The Similarity Engine uses user input to form associations between different items. It initially poses a question which asks for a number of responses: what of this sort of thing do you like , or what of this sort of thing goes together. By nature of the question, the various responses have a causal relationship: specifically, the person's belief that the items go together. By comparing the overlap between different responses, predictions can be made!

In layman terms, the Similarity Engine forms associations between items by storing each set of items submitted, and then finds similarities by finding the most common items previously submitted with each of the items.

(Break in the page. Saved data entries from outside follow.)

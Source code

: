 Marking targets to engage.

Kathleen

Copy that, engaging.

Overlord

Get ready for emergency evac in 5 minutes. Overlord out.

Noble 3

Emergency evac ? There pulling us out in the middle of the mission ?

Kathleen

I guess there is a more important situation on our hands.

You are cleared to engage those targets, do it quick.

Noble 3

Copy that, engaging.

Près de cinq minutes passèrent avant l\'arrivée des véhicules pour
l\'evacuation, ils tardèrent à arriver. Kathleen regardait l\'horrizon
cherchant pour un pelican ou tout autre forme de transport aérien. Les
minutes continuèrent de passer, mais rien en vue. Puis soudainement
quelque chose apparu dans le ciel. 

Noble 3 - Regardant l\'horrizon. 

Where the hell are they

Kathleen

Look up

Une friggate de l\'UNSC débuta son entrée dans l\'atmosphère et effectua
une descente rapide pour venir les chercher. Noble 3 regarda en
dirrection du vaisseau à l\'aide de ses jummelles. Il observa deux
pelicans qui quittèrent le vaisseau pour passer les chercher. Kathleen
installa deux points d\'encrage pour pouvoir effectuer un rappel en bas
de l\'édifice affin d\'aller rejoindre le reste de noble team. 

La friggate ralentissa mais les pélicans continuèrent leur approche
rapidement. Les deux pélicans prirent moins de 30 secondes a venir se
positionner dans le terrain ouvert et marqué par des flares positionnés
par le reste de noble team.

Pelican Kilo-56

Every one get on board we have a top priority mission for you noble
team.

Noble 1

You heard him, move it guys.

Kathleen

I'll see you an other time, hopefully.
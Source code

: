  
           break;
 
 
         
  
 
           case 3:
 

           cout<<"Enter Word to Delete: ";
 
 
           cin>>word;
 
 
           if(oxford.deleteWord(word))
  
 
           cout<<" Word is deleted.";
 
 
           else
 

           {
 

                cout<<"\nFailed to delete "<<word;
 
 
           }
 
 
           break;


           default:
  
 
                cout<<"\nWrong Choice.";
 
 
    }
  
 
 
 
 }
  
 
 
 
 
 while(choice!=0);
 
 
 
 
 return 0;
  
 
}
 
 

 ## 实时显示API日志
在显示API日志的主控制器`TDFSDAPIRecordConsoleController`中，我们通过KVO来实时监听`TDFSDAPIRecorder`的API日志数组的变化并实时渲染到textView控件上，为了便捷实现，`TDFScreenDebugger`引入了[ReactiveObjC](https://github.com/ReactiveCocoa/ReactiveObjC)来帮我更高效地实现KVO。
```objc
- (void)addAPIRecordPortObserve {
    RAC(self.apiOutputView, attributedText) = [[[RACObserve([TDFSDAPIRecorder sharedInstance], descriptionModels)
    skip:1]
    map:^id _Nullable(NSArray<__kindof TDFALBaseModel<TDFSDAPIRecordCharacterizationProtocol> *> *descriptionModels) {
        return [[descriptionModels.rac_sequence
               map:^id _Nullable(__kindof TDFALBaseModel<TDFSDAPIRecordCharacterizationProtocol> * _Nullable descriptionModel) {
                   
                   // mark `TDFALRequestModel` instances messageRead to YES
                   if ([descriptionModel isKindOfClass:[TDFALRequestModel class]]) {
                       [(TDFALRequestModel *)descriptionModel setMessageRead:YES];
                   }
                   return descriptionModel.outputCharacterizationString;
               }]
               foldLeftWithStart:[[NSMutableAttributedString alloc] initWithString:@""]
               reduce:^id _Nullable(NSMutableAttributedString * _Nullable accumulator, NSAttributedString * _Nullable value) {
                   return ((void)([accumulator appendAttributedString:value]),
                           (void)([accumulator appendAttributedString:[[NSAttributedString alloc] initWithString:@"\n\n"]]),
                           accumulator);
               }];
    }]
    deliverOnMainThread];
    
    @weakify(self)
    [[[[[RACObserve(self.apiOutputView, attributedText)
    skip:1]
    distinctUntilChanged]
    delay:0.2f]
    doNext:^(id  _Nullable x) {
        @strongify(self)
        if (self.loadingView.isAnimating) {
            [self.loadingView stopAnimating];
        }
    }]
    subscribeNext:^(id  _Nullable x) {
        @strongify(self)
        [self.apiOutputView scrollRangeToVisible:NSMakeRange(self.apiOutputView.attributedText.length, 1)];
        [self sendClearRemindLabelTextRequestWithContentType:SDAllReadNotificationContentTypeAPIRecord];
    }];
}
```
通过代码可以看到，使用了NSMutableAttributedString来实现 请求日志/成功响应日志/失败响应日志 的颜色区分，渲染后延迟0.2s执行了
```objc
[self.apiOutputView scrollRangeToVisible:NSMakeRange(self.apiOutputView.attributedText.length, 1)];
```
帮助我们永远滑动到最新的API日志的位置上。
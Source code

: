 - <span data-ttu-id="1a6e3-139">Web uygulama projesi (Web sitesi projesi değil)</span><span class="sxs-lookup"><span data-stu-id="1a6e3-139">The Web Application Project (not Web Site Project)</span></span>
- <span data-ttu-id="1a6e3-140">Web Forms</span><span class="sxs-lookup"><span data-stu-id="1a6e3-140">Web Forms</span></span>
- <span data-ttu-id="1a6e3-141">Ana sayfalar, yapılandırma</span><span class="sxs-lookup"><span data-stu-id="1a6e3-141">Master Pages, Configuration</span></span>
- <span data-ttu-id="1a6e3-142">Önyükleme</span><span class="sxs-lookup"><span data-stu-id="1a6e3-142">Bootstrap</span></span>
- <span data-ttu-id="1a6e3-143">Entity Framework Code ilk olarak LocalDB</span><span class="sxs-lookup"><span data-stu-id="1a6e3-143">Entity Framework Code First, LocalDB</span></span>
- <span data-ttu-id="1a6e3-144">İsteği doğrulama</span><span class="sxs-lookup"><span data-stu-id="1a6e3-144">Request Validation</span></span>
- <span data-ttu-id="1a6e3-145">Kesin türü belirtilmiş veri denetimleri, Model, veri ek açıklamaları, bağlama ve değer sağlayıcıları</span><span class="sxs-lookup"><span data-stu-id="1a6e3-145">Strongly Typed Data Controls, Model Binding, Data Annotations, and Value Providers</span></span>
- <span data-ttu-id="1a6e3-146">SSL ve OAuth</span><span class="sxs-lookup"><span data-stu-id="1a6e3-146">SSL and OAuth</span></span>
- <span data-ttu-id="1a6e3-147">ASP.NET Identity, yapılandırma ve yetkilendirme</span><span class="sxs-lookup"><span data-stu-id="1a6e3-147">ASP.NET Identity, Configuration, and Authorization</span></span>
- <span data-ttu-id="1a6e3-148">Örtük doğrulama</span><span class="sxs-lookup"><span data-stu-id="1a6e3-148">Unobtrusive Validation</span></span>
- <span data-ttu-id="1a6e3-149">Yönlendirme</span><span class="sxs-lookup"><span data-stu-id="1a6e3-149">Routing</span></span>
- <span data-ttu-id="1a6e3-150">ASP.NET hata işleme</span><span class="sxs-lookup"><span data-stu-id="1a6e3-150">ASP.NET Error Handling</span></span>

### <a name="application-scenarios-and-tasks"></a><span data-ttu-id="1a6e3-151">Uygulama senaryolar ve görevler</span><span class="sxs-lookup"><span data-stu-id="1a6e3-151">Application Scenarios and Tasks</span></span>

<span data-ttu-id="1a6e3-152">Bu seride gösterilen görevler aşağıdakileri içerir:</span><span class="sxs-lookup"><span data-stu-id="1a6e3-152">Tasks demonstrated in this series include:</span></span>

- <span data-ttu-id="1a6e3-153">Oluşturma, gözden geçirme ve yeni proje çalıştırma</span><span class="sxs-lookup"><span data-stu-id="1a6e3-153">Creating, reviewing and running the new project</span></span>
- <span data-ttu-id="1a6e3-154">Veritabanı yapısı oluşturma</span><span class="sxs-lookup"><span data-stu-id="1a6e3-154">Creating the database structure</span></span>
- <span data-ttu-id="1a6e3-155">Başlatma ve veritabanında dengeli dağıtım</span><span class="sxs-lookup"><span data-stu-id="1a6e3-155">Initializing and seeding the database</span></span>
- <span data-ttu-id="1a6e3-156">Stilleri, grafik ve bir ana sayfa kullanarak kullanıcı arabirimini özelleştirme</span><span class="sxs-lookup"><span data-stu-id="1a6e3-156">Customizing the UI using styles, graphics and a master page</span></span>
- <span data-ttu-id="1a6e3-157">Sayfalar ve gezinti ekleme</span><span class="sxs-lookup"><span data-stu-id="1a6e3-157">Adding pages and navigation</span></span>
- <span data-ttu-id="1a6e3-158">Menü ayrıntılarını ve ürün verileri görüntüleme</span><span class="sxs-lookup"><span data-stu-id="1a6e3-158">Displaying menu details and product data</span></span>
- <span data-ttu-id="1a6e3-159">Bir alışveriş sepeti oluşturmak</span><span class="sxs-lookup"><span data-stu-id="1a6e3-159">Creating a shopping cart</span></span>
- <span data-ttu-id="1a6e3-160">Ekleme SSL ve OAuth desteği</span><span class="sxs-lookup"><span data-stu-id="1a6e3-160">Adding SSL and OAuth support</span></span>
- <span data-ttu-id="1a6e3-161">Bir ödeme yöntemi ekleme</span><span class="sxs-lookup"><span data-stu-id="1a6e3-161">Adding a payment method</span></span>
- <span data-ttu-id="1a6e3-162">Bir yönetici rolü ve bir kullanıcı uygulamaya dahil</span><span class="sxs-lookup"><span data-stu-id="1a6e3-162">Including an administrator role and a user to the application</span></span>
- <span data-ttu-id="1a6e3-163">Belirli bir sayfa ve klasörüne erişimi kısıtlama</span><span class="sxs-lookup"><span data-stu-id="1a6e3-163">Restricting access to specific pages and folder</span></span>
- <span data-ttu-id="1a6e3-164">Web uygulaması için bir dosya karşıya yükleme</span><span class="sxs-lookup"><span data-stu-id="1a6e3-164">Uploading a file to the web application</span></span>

In mathematical terms, each time a user enters a group of items, the group forms a loosely associated set. That is to say, any item in the set is associated with the other items in the set. For any given item existing in more than one group, the total associated set is simply the union of the groups. Given a large enough collection of groups, a given item will be a member of several groups and therefore possess a large total associated set. If this total associated set possesses repeating members, these members are more statistically significant than the non-repeating members. This is equivalent to taking the items which appear in the intersection of the largest number of sets.

It is possible to extend the range of the search by also counting the items deemed similar to the items found by searching on the initial group of items.

How about an example? Lets consider things you find on your dinner plate.

[steak, eggs, rice, green beans]
[hamburger, fries, cole slaw, beer]
[hamburger, tater tots, pickles, beer]
[steak, baked potato, corn, beer]
[spam, eggs, fries, beer]

With those four sets of four items, for each unique item, we may take the union of the sets containing that item. For this example it is:

steak		-> [eggs, rice, green beans, baked potato, corn, beer]
eggs		-> [steak, rice, green beans, spam, fries, beer]
rice		-> [steak, eggs, green beans]
green beans	-> [steak, eggs, rice]
hamburger	-> [fries, cole slaw, beer x 2, tater tots, pickles]
fries		-> [hamburger, cole slaw, beer x 2, spam, eggs]
cole slaw	-> [hamburger, fries, beer]
beer		-> [burger x 2, fries x 2, cole slaw, tater tots, pickles, steak, baked potato, corn, spam, eggs]
tater tots	-> [hamburger, pickles, beer]
pickles		-> [hamburger, tater tots, beer]
baked potato	-> [hot dog, corn, beer]
corn		-> [hot dog, baked potato, beer]
spam		-> [eggs, fries, beer]

Then given two items as input, we may generate a list of related items based on the relational information in the table. So given the input [fries, cole slaw], the intersection of the two table entries is:

[hamburger, cole slaw, beer x 2, spam, eggs] X [hamburger, fries, beer]

== [hamburger x 2, beer x 3]

suggesting that burgers and beer goes well with fries and cole slaw.